Des avancées indéniables
Emmanuel Macron entame son discours avec un regard rétrospectif sur l’Europe, mentionnant les avancées limitées – en raison notamment de la frilosité des uns et des autres à modifier les règles et traités européens – mais insistant largement sur les réussites européennes, fruit d’un travail collectif que le chef de l’État attribue essentiellement aux initiatives individuelles ou conjointes de la France et l’Allemagne. Ces succès permettent d’assumer l’avancement de l’Europe, notamment en matière de souveraineté et d’unité, et cela malgré un contexte d’instabilité croissante et de crise dont témoigne le Brexit, la pandémie de Covid-19 ou encore l’agression russe en Ukraine. En effet, les 27 États-membres ont su faire preuve d’unité financière pour sortir de la pandémie, en instaurant une capacité d’endettement commun inédite qui a permis de lever près de 800 milliards d’euros, mais ils ont également réussi à faire le choix de l’unité stratégique sur des sujets qui étaient, jusque-là, du ressort exclusif du niveau national : en matière de santé avec la production et diffusion de vaccins européens, dans le domaine de l’énergie avec une prise d’indépendance croissante à l’égard des approvisionnements énergétiques russes, mais également en matière de défense comme en témoigne le soutien commun à l’Ukraine. En outre, Emmanuel Macron salue le fait que, malgré la tendance de l’Union européenne (UE) à dépendre des autres, mais surtout des États-Unis et de la Chine dans des secteurs clés, elle a commencé à jeter les bases d’une souveraineté et d’une véritable « stratégie d’autonomie dans des secteurs clés, des semi-conducteurs aux matières premières critiques [...] », affirmant ainsi que « malgré les crises, jamais l’Europe n’a autant avancé ».

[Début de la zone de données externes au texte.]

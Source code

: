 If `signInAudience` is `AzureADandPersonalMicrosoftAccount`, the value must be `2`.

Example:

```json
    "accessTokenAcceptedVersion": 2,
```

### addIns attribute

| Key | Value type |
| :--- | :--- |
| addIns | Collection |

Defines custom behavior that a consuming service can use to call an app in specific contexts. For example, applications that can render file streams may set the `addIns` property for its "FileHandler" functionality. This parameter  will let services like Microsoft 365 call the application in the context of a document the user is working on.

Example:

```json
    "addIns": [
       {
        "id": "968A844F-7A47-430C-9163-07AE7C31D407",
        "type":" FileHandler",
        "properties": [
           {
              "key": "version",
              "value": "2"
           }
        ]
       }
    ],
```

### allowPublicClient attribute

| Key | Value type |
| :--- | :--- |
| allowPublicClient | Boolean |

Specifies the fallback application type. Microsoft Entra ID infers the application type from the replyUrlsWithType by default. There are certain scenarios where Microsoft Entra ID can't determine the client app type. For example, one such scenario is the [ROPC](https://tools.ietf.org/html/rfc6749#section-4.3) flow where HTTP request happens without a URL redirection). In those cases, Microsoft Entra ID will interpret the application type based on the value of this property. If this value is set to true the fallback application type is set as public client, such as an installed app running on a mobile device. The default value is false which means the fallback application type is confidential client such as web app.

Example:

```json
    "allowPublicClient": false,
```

On voit ainsi se dessiner la capacité de l’UE à faire preuve de résilience face aux obstacles. En effet, « les crises que nous avons vécues, nous y avons réagi vite, de manière unie, ce qui nous permet aujourd’hui de nous tenir ensemble et d’être là », soutient le chef de l’État qui, pour autant, insiste, tout au long de son allocution, sur le fait que ces avancées ne sont pas suffisantes et que nombre de sujets doivent encore être saisis, ou faire l’objet de progrès et d’approfondissements. Pour lui, qui alerte à ce titre l’ensemble des partenaires européens et appelle à la lucidité, « nous devons être lucides sur le fait que notre Europe, aujourd’hui, est mortelle. Elle peut mourir et cela dépend uniquement de nos choix. Mais ces choix sont à faire maintenant ».